堤防の耐震化こそ急務


 隅田川沿いに移転する浅草病院の敷地部分を「スーパー堤防」として整備する方針が出されています。
 スーパー堤防は一昨年の事業仕分けで無駄な大型公共事業として「廃止」とされましたが、国交省が復活させようと躍起になっています。
 事業が始まってから四半世紀たっても進捗率5.8%の進捗率で「完成まで400年かかる」と国会でも批判の声があがっています。
 東京都は隅田川全域をスーパー堤防整備として位置付けていますが、実現はわずかな距離に過ぎません。今回のケースを広告塔にする狙いのようです。
 都市部ではマンション建設など、後背地の再開発事業とセットですすめられており、江戸川では強引な住民追い出しに裁判が起きています。

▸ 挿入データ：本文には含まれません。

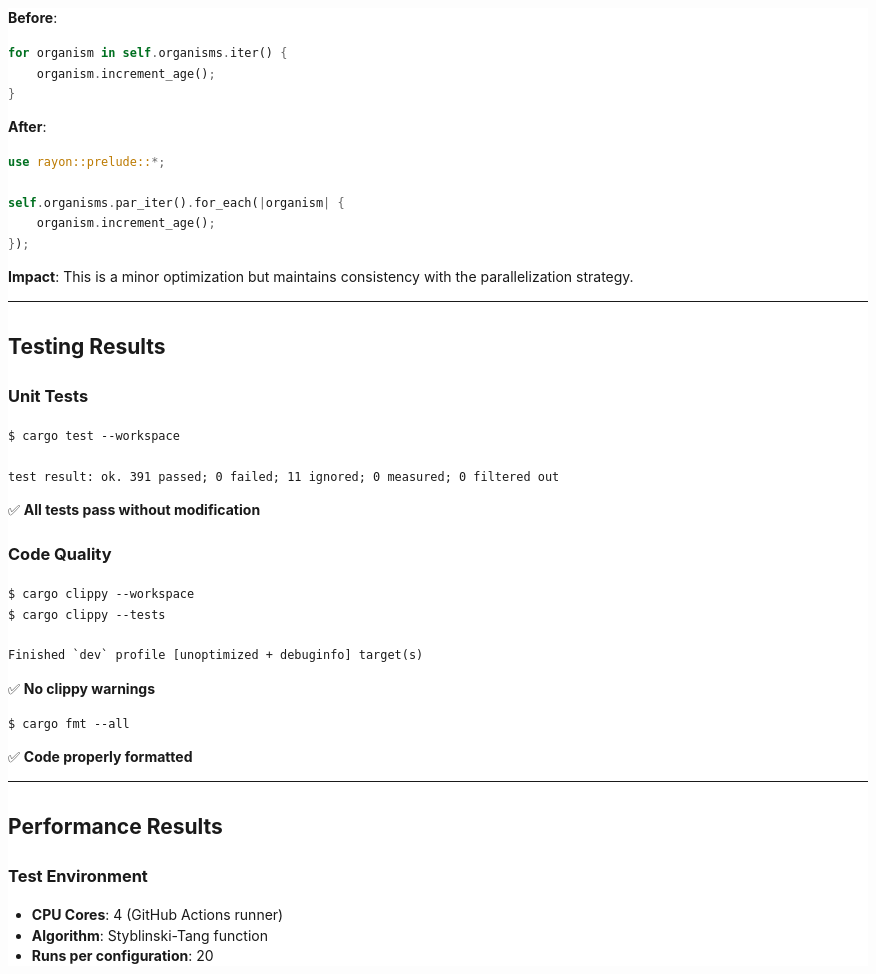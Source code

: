 **Before**:
```rust
for organism in self.organisms.iter() {
    organism.increment_age();
}
```

**After**:
```rust
use rayon::prelude::*;

self.organisms.par_iter().for_each(|organism| {
    organism.increment_age();
});
```

**Impact**: This is a minor optimization but maintains consistency with the parallelization strategy.

---

## Testing Results

### Unit Tests
```
$ cargo test --workspace
   
test result: ok. 391 passed; 0 failed; 11 ignored; 0 measured; 0 filtered out
```

✅ **All tests pass without modification**

### Code Quality
```
$ cargo clippy --workspace
$ cargo clippy --tests

Finished `dev` profile [unoptimized + debuginfo] target(s)
```

✅ **No clippy warnings**

```
$ cargo fmt --all
```

✅ **Code properly formatted**

---

## Performance Results

### Test Environment
- **CPU Cores**: 4 (GitHub Actions runner)
- **Algorithm**: Styblinski-Tang function
- **Runs per configuration**: 20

 昨年夏、北区北赤羽で豪雨の際、後背地に水害が起き住民に被害が出ました。スーパー堤防はコンクリートで強固に固められるため、後背地に逆に雨水を集中させてしまったためでした。都市部に絞って整備をすすめるのでは危険な場合もあります。
 遅れている堤防の耐震化こそ急ぐべきです。今回すすめるとしても、下水対策など周辺環境を万全にさせることが大事です。

写真手前が隅田川、右手が橋場側(現土木事務所)、左手が今戸側(観光バス駐車場)。ここに浅草病院が移転、スーパー堤防化する計画です。